8 minute read

Basic Concepts and the Detailed Architecture



Basic Concepts of CNNs

Explanation from: Medium: Understanding CNN

CNN, which stands for Convolutional Neural Networks, is mainly used for processing image or video data in deep learning. As the name suggests, it is a neural network model that involves a preprocessing operation called convolution.

The reason for using CNN starts with the limitations of general DNN (Deep Neural Network). General DNN primarily uses one-dimensional data. When an image (for example, in a two-dimensional format such as 1028x1028) is used as an input, it must be flattened into single-line data. However, this flattening process causes the loss of spatial or topological information of the image. Additionally, due to the absence of an abstraction process, general DNN leads to poor learning time and efficiency.

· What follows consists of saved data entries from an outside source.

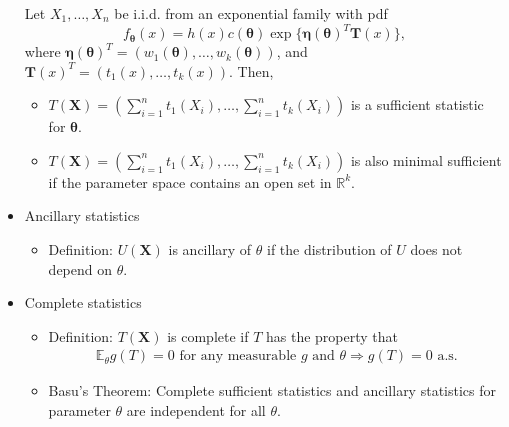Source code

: \documentclass[12pt]{extarticle}
\newcommand{\X}{\mathbf X}
\newcommand{\E}{\mathbb E}
\begin{document}
\begin{itemize}
	Let $X_1,\ldots,X_n$ be i.i.d. from an exponential family with pdf $$f_{\bm\theta}(x) = h(x)c(\bm\theta)\exp \{\bm\eta(\bm\theta)^T\mathbf T(x) \},$$where $\bm\eta(\bm\theta)^T = (w_1(\bm\theta),\ldots,w_k(\bm\theta))$, and $\mathbf T(x)^T = (t_1(x),\ldots,t_k(x))$. Then,
	\begin{itemize}
		\item $T(\X) = \left(\sum_{i=1}^{n}t_1(X_i),\ldots, \sum_{i=1}^{n}t_k(X_i)\right)$ is a sufficient statistic for $\bm\theta$.
		\item $T(\X) = \left(\sum_{i=1}^{n}t_1(X_i),\ldots, \sum_{i=1}^{n}t_k(X_i)\right)$ is also minimal sufficient if the parameter space contains an open set in $\mathbb R^k$.
	\end{itemize}
	\item Ancillary statistics
\begin{itemize}
	\item Definition: $U(\mathbf{X})$ is ancillary of $\theta$ if the distribution of $U$ does not depend on $\theta$.
\end{itemize}
\item Complete statistics
\begin{itemize}
	\item Definition: $T(\mathbf{X})$ is complete if $T$ has the property that
	\begin{align*}
	\E_\theta g(T)=0 \text{  for any measurable } g \text{ and }\theta \Rightarrow g(T) =0 \text{ a.s.}
	\end{align*}
	\item Basu's Theorem: Complete sufficient statistics and ancillary statistics for parameter $\theta$ are independent for all $\theta.$
\end{itemize}
\end{itemize}
\end{document}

CNN was created as a solution to these problems. It processes images as raw input and constructs a hierarchy of features while maintaining spatial/regional information. The key aspect of CNN is (1) analyzing parts of the image rather than the whole and (2) preserving the correlation between one pixel and its surrounding pixels in the image.




When we want to teach a computer to recognize whether a picture has a bird in it or not, we need to pay special attention to things like a bird’s beak. Even though the beak is just a small part of the whole bird, it’s really important for the computer to be able to figure out if it’s there. Instead of looking at the whole picture, a special kind of computer program called a Convolutional Neural Network, or CNN can look for specific patterns, like a bird's beak, without having to process the entire image.




If you look at the two images above, you can see that the bird's beak is positioned differently. In the first image, the bird’s beak is located at the top left, while in the second image, it is situated slightly to the left of the top center. Therefore, it can be valuable and efficient to capture specific parts of the image rather than the entire image.

Understanding CNNs and Feature Hierarchies

A Convolutional Neural Network (CNN) analyzes an input image by breaking it down into smaller sections of pixels and then computing feature maps based on these local patches.



(https://encord.com/blog/convolutional-neural-networks-explained/)


When we switch from a traditional, fully connected Multilayer Perceptron (MLP) to a convolutional layer, a significant reduction in the network's weight (parameter) count is observed. This modification improves the network’s capacity to capture crucial features in the data. In the context of image data, it is reasonable to assume that nearby pixels are more relevant to each other than pixels that are far apart.


Convolutional Neural Networks (CNNs) are structured with multiple layers of convolutional and subsampling operations, followed by one or more fully connected layers at the end. The fully connected layers essentially form a Multi-Layer Perceptron (MLP), where each input unit, $i$, is connected to every output unit, $j$, using a weight denoted as $W_{ij}$.


The subsampling layers, also known as pooling layers, do not have any learnable parameters. This means they do not have adjustable weights or bias units during training. In contrast, both the convolutional and fully connected layers have weights and biases that are modified and optimized as the network is trained.



The Architecture of CNNs

The architecture of a Convolutional Neural Network (CNN) is designed to take advantage of the 2D structure of an input image. This is achieved through convolutional layers, pooling layers, and fully connected layers. Each type of layer performs a distinct function and contributes to the network’s ability to perform complex image recognition tasks.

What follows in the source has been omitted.